THE PROBLEM. From the records below, copy out exactly the lines from the one containing "3. **Commit** tus" to the one containing "## 📄 Licencia", both included. Add nothing else.

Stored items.
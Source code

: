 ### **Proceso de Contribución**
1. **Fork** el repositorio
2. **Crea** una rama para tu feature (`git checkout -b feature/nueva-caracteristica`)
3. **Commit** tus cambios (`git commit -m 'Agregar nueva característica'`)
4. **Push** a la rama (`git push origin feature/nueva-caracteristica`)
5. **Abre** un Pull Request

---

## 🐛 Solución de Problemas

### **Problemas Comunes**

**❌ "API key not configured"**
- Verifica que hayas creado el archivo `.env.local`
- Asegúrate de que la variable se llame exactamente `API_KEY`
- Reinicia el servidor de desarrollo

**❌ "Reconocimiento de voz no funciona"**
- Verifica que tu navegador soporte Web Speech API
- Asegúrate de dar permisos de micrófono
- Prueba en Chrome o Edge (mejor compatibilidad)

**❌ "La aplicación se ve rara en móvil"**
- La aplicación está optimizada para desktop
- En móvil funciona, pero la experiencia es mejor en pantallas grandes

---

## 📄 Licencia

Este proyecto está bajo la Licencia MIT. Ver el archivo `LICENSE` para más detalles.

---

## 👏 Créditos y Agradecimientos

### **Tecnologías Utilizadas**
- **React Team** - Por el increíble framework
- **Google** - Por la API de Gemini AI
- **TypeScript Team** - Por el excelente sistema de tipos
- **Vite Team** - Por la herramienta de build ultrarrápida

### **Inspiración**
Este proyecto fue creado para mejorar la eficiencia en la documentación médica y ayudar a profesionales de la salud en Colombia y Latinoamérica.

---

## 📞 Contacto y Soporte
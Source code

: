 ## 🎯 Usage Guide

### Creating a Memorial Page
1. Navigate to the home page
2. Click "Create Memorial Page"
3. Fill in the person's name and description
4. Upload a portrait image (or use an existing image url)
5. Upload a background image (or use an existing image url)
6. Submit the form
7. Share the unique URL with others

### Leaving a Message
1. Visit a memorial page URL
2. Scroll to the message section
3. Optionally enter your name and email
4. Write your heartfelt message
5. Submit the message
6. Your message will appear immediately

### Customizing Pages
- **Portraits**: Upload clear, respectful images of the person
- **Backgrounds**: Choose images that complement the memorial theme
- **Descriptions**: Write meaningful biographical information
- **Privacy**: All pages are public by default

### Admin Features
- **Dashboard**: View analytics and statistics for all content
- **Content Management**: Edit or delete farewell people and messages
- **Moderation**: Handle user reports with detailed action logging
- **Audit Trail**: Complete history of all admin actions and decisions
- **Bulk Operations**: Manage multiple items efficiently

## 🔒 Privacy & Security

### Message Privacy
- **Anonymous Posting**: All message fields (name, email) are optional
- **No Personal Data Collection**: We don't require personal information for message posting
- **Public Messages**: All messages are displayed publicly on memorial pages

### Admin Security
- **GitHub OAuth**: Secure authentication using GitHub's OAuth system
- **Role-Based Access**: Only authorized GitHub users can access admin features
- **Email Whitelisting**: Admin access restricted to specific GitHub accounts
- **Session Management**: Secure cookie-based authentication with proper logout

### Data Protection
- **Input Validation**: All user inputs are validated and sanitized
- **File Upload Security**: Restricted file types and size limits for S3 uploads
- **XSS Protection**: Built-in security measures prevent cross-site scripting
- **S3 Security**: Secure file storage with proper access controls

ANSWER BOX.
3. **Commit** tus cambios (`git commit -m 'Agregar nueva característica'`)
4. **Push** a la rama (`git push origin feature/nueva-caracteristica`)
5. **Abre** un Pull Request

---

## 🐛 Solución de Problemas

### **Problemas Comunes**

**❌ "API key not configured"**
- Verifica que hayas creado el archivo `.env.local`
- Asegúrate de que la variable se llame exactamente `API_KEY`
- Reinicia el servidor de desarrollo

**❌ "Reconocimiento de voz no funciona"**
- Verifica que tu navegador soporte Web Speech API
- Asegúrate de dar permisos de micrófono
- Prueba en Chrome o Edge (mejor compatibilidad)

**❌ "La aplicación se ve rara en móvil"**
- La aplicación está optimizada para desktop
- En móvil funciona, pero la experiencia es mejor en pantallas grandes

---

## 📄 Licencia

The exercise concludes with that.